Having full issues automatically download is simply not worth it. Why do you want to duplicate an existing online resource on your local computer? Are you going to read every single issue of every journal cover to cover?

No one I know in my field (including editors-in-chief) do that. Ever.

Why not get a RSS feed for each of the journals you are interested in? I use Google reader. I have about 30 journals on there. As soon as a new issue (or papers that are online first) comes out, I see the title and abstract on my feed. If it's a paper I want to read, one more click and it's on my desktop. If it's something I want to read later, I just star it.

You can search all items in your feed much faster than web of science or google scholar. So if someday you want to find a paper that you think you saw in your feed, just search and boom it's there.

good luck.
posted by special-k at 10:43 AM on June 10, 2010

If you're on a Mac, check out Papers. It's great for the organizing once you've downloaded, has a really good interface for searching and -getting- papers from Pubmed and Google Scholar (and others), and it has a nice feature where you can see the last 10 or so papers published in any journal you like or by any author you like. Plus, it has iPhone and iPad versions, so you can read (and search for) papers on the go. I love love love it. (In fact... need to get back to it now, and stop reading ask.mefi...)
posted by wyzewoman at 11:52 AM on June 10, 2010

As some others mentioned above, downloading full issues seems inefficient to me (at least, in my field it would be).

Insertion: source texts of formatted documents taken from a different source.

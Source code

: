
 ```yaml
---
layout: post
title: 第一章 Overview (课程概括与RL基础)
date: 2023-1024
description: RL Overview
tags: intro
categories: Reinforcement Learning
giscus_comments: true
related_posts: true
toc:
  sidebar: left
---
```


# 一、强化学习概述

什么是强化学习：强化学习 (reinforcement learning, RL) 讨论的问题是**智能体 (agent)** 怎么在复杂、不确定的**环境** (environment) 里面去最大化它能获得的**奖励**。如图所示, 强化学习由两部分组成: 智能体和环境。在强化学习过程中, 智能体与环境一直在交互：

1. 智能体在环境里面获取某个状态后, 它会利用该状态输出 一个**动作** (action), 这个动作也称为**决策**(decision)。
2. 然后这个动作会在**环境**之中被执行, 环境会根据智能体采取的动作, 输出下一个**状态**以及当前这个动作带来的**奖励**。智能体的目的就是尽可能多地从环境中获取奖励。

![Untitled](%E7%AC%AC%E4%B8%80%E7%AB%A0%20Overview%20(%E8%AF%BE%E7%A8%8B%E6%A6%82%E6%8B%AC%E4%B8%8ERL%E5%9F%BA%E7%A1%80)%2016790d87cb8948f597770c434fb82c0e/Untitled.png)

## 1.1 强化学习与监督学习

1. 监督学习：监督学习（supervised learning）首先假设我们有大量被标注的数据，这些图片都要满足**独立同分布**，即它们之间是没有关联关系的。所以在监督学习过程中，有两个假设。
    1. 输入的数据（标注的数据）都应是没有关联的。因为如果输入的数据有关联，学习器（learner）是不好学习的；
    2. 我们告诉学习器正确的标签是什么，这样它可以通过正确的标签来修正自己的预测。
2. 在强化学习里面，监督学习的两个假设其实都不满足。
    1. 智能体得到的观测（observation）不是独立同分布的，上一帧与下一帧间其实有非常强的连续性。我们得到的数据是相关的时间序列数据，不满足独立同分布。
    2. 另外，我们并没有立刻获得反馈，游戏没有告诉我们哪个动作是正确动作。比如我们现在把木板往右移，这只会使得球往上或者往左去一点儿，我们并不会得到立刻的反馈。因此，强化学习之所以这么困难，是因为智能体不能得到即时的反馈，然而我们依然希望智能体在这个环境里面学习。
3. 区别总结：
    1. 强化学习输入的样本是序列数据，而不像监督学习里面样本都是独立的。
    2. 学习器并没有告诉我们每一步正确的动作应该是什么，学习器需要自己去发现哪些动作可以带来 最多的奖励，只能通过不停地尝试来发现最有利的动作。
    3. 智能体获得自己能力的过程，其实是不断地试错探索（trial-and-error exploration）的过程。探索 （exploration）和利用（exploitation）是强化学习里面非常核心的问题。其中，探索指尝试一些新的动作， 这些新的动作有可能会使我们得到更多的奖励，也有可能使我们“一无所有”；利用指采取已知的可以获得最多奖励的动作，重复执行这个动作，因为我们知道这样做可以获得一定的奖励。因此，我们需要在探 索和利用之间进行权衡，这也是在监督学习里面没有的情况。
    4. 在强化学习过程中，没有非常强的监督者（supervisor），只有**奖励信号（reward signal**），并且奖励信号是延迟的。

If you have access to the library, you probably have access to the research databases, so using those, rather than journal interfaces would also be more efficient.

This may not apply to the humanities, but when I started my PhD program, I initially stuck to my course readings. As I decided on a few research areas I might be interested in pursuing, I did a one-time comprehensive search on EBSCO and JSTOR. Rather than downloading the articles individually, I downloaded the citations in one single file that I imported into separate libraries in EndNote, then emailed the articles to myself (again, the database does it for you). You should be able to do this in any major research database.

For newer articles, I've set up email alerts within EBSCO (citation and abstract, as well as the link to the article).

I can't help with Mendeley since I've just started using it (I currently use EndNote and Zotero).
posted by prenominal at 12:16 PM on June 10, 2010

If you use GMail and find yourself subscribing to a lot of e-mail newsletters, you'll probably want to sort them from your general mail. You may know this already, but goes into your gmail box but, added bonus, you can set up a filter for anything that goes to that specific address and label + archive it. I use and have all my newsletters go into a special label. That way, I can look at them whenever I have a free minute.
posted by l33tpolicywonk at 12:44 PM on June 10, 2010

Recent versions of Endnote have a "find full text" feature. I search journal databases using key terms, from within endnote to download citations. I then click "find full text" and it downloads the pdfs of the articles for me, nicely named (no useless titles like 'sd article') and linked to the reference.

Whether this works or not seems to depend on Endnote knowing that I belong to my University and that my University subscribes to the journal; it does not always work. You would want to test that this works well with some sample articles from your discipline. The student price is a good discount.